Anniversary to be celebrated with music and other events
By Christine Simek
On Sept. 15 and 16, the Chapel of Our Lady Restoration in Cold Spring will commemorate the 35th anniversary of its restoration with a celebratory weekend of musical performances, a historical exhibition — which will include prints of Thomas Wharton’s sketches of the chapel and village that were recently discovered in the New York Public Library — as well as tours, refreshments and other festivities. Local musicians will headline the event.
Local folks may be familiar with the chapel, to the extent that they know its location and may have heard something of the summer concerts held there or, perhaps, have seen one of the funky posters hanging around town advertising the Sunset Reading Series, which hosts nationally known authors at the chapel throughout the summer and fall.
According to members of the chapel’s board, the hope of the anniversary celebration is to make the Chapel of our Lady Restoration an integral part of the Philipstown community and to increase both its use and the involvement of residents in its care and preservation.
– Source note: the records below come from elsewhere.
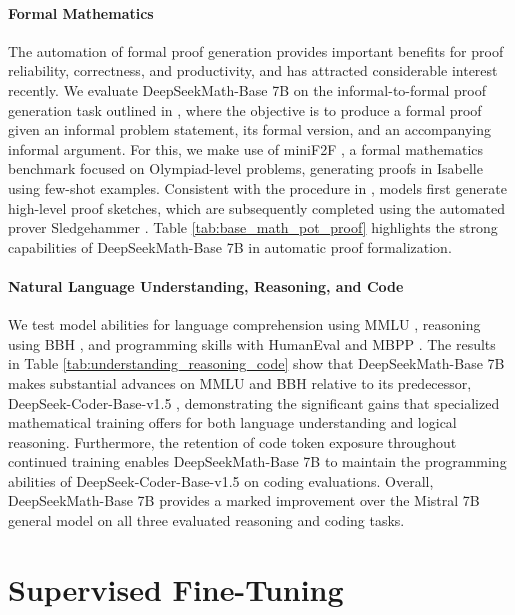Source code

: \paragraph{Formal Mathematics}

The automation of formal proof generation provides important benefits for proof reliability, correctness, and productivity, and has attracted considerable interest recently. We evaluate DeepSeekMath-Base 7B on the informal-to-formal proof generation task outlined in \citep{dsp_proof}, where the objective is to produce a formal proof given an informal problem statement, its formal version, and an accompanying informal argument. For this, we make use of miniF2F \citep{minif2f}, a formal mathematics benchmark focused on Olympiad-level problems, generating proofs in Isabelle using few-shot examples. Consistent with the procedure in \cite{dsp_proof}, models first generate high-level proof sketches, which are subsequently completed using the automated prover Sledgehammer \citep{sledgehammer}. Table \ref{tab:base_math_pot_proof} highlights the strong capabilities of DeepSeekMath-Base 7B in automatic proof formalization.

\paragraph{Natural Language Understanding, Reasoning, and Code}

We test model abilities for language comprehension using MMLU \citep{mmlu}, reasoning using BBH \citep{bbh}, and programming skills with HumanEval \citep{codex} and MBPP \citep{mbpp}. The results in Table \ref{tab:understanding_reasoning_code} show that DeepSeekMath-Base 7B makes substantial advances on MMLU and BBH relative to its predecessor, DeepSeek-Coder-Base-v1.5 \citep{deepseek-coder}, demonstrating the significant gains that specialized mathematical training offers for both language understanding and logical reasoning. Furthermore, the retention of code token exposure throughout continued training enables DeepSeekMath-Base 7B to maintain the programming abilities of DeepSeek-Coder-Base-v1.5 on coding evaluations. Overall, DeepSeekMath-Base 7B provides a marked improvement over the Mistral 7B \citep{mistral} general model on all three evaluated reasoning and coding tasks.

\section{Supervised Fine-Tuning}

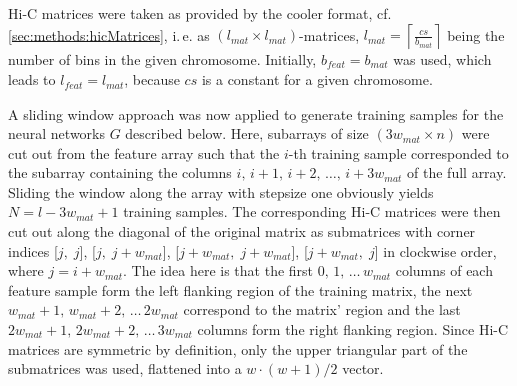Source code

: Hi-C matrices were taken as provided by the cooler format, cf. \cref{sec:methods:hicMatrices}, 
i.\,e. as $(l_\mathit{mat} \times l_\mathit{mat})$-matrices, $l_\mathit{mat}=\left \lceil{\frac{cs}{b_\mathit{mat}}}\right \rceil$ being the number of bins in the given chromosome. 
Initially, $b_\mathit{feat} = b_\mathit{mat}$ was used, which leads to $l_\mathit{feat} = l_\mathit{mat}$, because $cs$ is a constant for a given chromosome.

A sliding window approach was now applied to generate training samples for the neural networks $G$ described below.
Here, subarrays of size $(3w_\mathit{mat} \times n)$ were cut out from the feature array 
such that the $i$-th training sample corresponded to the subarray containing the columns $i,\,i+1,\,i+2,\,\dots,\,i+3w_\mathit{mat}$ of the full array. 
Sliding the window along the array with stepsize one obviously yields $N=l-3w_\mathit{mat}+1$ training samples.
The corresponding Hi-C matrices were then cut out along the diagonal of the original matrix 
as submatrices with corner indices [$j,\;j$], [$j,\;j+w_\mathit{mat}$], [$j+w_\mathit{mat},\;j+w_\mathit{mat}$], [$j+w_\mathit{mat},\;j$] in clockwise order, where $j=i+w_\mathit{mat}$.
The idea here is that the first $0,\,1,\,\dots \,w_\mathit{mat}$ columns of each feature sample form the left flanking region of the training matrix, 
the next $w_\mathit{mat}+1,\,w_\mathit{mat}+2,\,\dots \,2w_\mathit{mat}$ correspond to the matrix' region and the last $2w_\mathit{mat}+1,\,2w_\mathit{mat}+2,\,\dots \,3w_\mathit{mat}$ columns form the right flanking region.
Since Hi-C matrices are symmetric by definition, only the upper triangular part of the submatrices was used, 
flattened into a $w\cdot (w+1)/2$ vector.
Built in 1833 of locally made red brick covered with stucco, the idea for the chapel was conceived by Governor Kemble — a lifelong patron of the arts and former diplomat who was a partner in establishing the West Point Foundry — who also donated the land and funds. The chapel was designed in the Greek Revival style by a young immigrant, 18-year-old Thomas Kelah Wharton. Abandoned in 1906, the building fell victim to the forces of nature and time.
The structure was ravaged by fire in 1927, and it laid in ruin until 1971 when, in the words of The New York Sunday News, “A Methodist, a Lutheran, a Jew, a Presbyterian or two, a scattering of Episcopalians and a handful of Catholics,” including actress Helen Hayes, came together to buy it from the archdiocese and undertake its restoration. Once the restoration was complete, the chapel was dedicated as an ecumenical site in 1977. In 2009 a low-laying and “green” addition — the chancery — was made to the locale.
Board member Marcelline Thompson said, “The next chapter for the chapel features essential objectives of fundraising and outreach … driven by the desire to more fully embrace the community and promote its involvement.” According to Thompson, “There are many needs, not the least of which is to air condition the chapel, but the board’s great hope is to inaugurate a schedule of opening hours so that this beautiful building, listed on the National Register of Historic Places, can become a destination, one to be enjoyed by all.”
The proposed fjord hike/bike trail (connecting Cold Spring and Beacon along the Metro-North line) and the current renovation and rebuilding of the West Point Foundry Preserve situates the chapel at the heart of Cold Spring’s waterfront, a location that could make it a port of call for tourists and residents alike.
Mike Armstrong, president of the chapel board says, “We’re encouraging construction of a path on the west side of Market Street up to New Street so that people coming from Metro-North could use that route as an anchor to the river walk. Conceivably you could start at Foundry Dock Park, visit the chapel, and continue up towards Main Street where you could connect with the river walk going north.”
To keep the chapel open on a more regular basis would require it being staffed, however, and right now the nonprofit organization does not have the funds to pay for such an expense. The entirely volunteer board already puts time in on weekends to keep the free music series going and to check in at the facilities after weddings.
Each board member was quick to point out the chapel’s ecumenical character as being an essential part of its character. Despite the many wedding ceremonies that take place on the site, the Chapel Restoration was established as an all-inclusive, universally welcoming, non-denominational venue. The board is seeking to find ways to encourage residents and visitors of every creed, color and character to enjoy the beauty and peace that the space and setting cultivate.
Chapel board member Gail Greet Hannah, emphasizes this sentiment. “My hope for the future of the Chapel Restoration,” she says, “is that we are able to expand our role in the cultural life of the community and to collaborate strategically with our Putnam History Museum and Foundry Preserve partners to tell the compelling story of Cold Spring’s historic development and significance.”
In November 1834, the New York Mirror, wrote about the Chapel of our Lady: “Its situation, opposite West Point, on a high rock overlooking the Hudson, and surrounded by majestic mountains, is extremely well chosen, and the traveler … cannot but be struck with its romantic beauty.” Thompson concurred, “With everyone’s help, [the chapel] may finally take its rightful position in the pantheon of the area’s important sites and be a must-see stop on the route of the little green trolley.”
The schedule of musicians for the event is as follows: Saturday, Sept. 15, 1 p.m. Seth Gallagher, 3 p.m. Tiki Daddy, 5 p.m. Joe McPhee. Sunday, Sept. 16, 1 p.m. Tom McCoy and John Cimino, 3 p.m. Rebecca Cross, 5 p.m. Open Book (Michele Rubin, Rick Gender and Mike LaRocco). The events are free and open to the public.